ByEric Lipton and Maggie Haberman
WASHINGTON — The Trump family, after nearly three years of controversy and legal fights, is selling its landmark Washington hotel a few blocks from the White House.
The 263-room Trump International Washington has become perhaps the most potent symbol of the appearance of conflict of interest during the Trump era, often hosting foreign diplomats, corporate executives and lobbyists and political groups, many of which are pushing the White House for policy actions or other favors.
In offering the hotel for sale, the Trump family acknowledged this tension, even as it argued that the millions of dollars of business it has done at the hotel have not been a legitimate ethical issue for the White House.
“Since we opened our doors, we have received tremendous interest in this hotel and as real-estate developers, we are always willing to explore our options,” Eric Trump, one of the president’s sons, said in a statement on Friday. “People are objecting to us making so much money on the hotel, and therefore we may be willing to sell.”
The hotel opened in late 2016, just before Mr. Trump was elected president, and quickly became one of the single biggest sources of revenue for the Trump family, according to financial disclosures, collecting $40.8 million last year.
The president’s daughter Ivanka Trump, even while working in the White House, also retained a stake in the property, earning nearly $4 million from it last year.
The hotel in Washington is one of the few parts of the company that has seen major revenue growth since Mr. Trump took office.
It operates from a federal building known as the Old Post Office, and the space is leased by the Trump Organization from the government for 60 years. The Trump family spent $200 million renovating the huge Romanesque Revival structure, with its distinctive clock tower, which is still open to the public. Built from 1892 to 1899 to house the United States Post Office department headquarters and the city’s post office, it is the second-tallest building in Washington after the Washington Monument.
Any transfer of the lease would have to be approved by the federal General Services Administration, which awarded the deal to the Trump Organization after a competition among various bidders.
The hotel is central to lawsuits pending against the Trump Organization by at least three groups that argue Mr. Trump is violating the Constitution by accepting payments from foreign governments.
The Trump family has tried to address the emoluments issue by sending an annual payment to the Treasury Department for what it says are the profits from these payments by foreign governments, which it said totaled about $191,538 last year at the Washington hotel and other properties it owns, up from $151,470 the year before.
Eric Trump, in a statement about the potential sale, which was first reported on Friday by The Wall Street Journal, said the family had already done its part to address the questions about conflicts.
“Unlike every other hotel company, while our father is president of the United States, we have imposed voluntary restrictions and have chosen not to market, nor solicit, foreign government business during his time in office,” he said.
He added that the hotel had also at times turned away business from foreign governments, which he called “a major sacrifice, especially in a market dominated by foreign embassies, government patronage and international delegations.”

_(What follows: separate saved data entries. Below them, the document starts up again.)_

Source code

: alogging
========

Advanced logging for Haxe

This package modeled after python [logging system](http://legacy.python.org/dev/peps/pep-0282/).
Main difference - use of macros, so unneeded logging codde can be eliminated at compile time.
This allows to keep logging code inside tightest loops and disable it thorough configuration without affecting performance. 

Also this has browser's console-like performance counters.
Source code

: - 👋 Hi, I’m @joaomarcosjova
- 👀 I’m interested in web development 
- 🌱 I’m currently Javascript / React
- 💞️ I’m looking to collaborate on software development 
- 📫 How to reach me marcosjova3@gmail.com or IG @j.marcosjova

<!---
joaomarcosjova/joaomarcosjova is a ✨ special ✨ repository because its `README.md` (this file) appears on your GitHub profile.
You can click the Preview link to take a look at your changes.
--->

But the operations at the hotel have continued to draw criticism, as have the visits by foreign government officials, even if they are just buying drinks or dinner in the hotel’s atrium, which is filled on many nights with supporters of Mr. Trump, among other guests.
“The Trump D.C. hotel has embodied the conflicts of interest and self-enrichment schemes that pervade the Trump administration, easily the most corrupt in modern American history,” said Robert Weissman, the president of Public Citizen, a group that has tracked millions of dollars in spending by political candidates, foreign governments and other politically connected groups at the hotel in Washington.
One nonprofit group, Citizens for Responsibility and Ethics in Washington, has tracked at least 694 visits to the hotel by executive branch officials, members of Congress and foreign government officials since Mr. Trump took office.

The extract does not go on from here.